In this thread: OP getting really angry that VMI is keeping their confederate statues and even angrier that no one cares or wants to engage with him in pointless semantics
Many of the confederate generals graduated from US military academies and served in other wars for the US other than the Civil War.
They also helped develop modern military tactics, which is kind of important to a military college.
The civil war wasn't quickly crushed by the north because the south had such great generals. This seems reasonable to have statues there, and adding historical context is a good compromise.
You dont know anything about the civil war. I hope you know a ton of military bases are named after Confederates too.
That doesn't discount they were some of the best military minds in US history and fought for the US in other wars too. Plus they weren't convicted of treason.
Nah. What is this kind of nuance doing here? It has no place on reddit.

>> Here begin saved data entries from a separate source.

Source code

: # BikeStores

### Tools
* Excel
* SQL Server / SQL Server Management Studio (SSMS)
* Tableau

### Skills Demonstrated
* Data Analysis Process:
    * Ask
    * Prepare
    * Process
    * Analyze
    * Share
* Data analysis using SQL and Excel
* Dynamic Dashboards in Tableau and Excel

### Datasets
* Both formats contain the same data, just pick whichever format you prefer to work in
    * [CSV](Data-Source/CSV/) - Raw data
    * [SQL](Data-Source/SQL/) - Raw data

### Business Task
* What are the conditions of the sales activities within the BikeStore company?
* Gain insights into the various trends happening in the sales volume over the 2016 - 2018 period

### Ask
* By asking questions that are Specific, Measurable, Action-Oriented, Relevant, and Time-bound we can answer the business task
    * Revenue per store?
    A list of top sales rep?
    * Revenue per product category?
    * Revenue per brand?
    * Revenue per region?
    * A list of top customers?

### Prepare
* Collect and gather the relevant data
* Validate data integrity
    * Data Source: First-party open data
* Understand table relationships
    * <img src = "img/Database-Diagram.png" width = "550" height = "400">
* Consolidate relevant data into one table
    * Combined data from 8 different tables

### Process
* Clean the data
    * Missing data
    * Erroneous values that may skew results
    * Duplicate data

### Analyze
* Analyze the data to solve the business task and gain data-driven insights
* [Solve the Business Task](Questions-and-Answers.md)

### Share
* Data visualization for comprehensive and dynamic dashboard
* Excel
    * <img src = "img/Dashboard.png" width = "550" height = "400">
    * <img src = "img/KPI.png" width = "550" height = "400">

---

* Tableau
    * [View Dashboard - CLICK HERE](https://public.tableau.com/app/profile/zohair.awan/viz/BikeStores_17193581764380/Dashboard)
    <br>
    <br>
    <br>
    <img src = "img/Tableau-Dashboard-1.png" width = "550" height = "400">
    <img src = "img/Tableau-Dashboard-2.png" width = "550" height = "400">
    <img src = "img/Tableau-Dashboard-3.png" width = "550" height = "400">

This is a Military School. Despite your virtue signaling, There were many great tacticians in the Confedrate Army. Their priniciples are still used today.its not all about you and your nonsense.
It ain't called USMI, that should be enough of a hint for a very smart person such as yourself.
The problem is some of the statues honouring confederate soldiers are priceless timeless things that must be preserved.
and some were erected in the 50's to say fuck you.
Some people can't tell the difference between the two, and that is a problem
You never addressed my earlier question
Because im alluding to something bigger that you dont understand. Why are the bases named this way? Why was there massive pardon for the Confederacy?
The nation healed and came back together after a very bloody war. Stop trying to divide it again
This school literally fought for the confederacy at the battle of New Market. Like the students and faculty.
Using the logic of statue removal in this case means you should probably shut down the school and dismantle all of its buildings.
Many members of the Confederate officer corps were either pre-war faculty or graduates of VMI. They were eminent members of that community, no matter how loathsome the cause in which they ultimately fought. If we are going to start going around tearing down every statue of every person with something dark or morally questionable in their past we're not going to have very many statues left, and certainly none of our founding fathers.
Adding historical context to these statues is the correct answer. Many of them were erected years after the war in an effort to publicly rehabilitate the South and promote the Lost Cause narrative. Adding thoughtfully written context to these statues destroys their value as cultural white wash and prevents them from being symbols of pride for those who would use them as a rallying point for their immoral aims.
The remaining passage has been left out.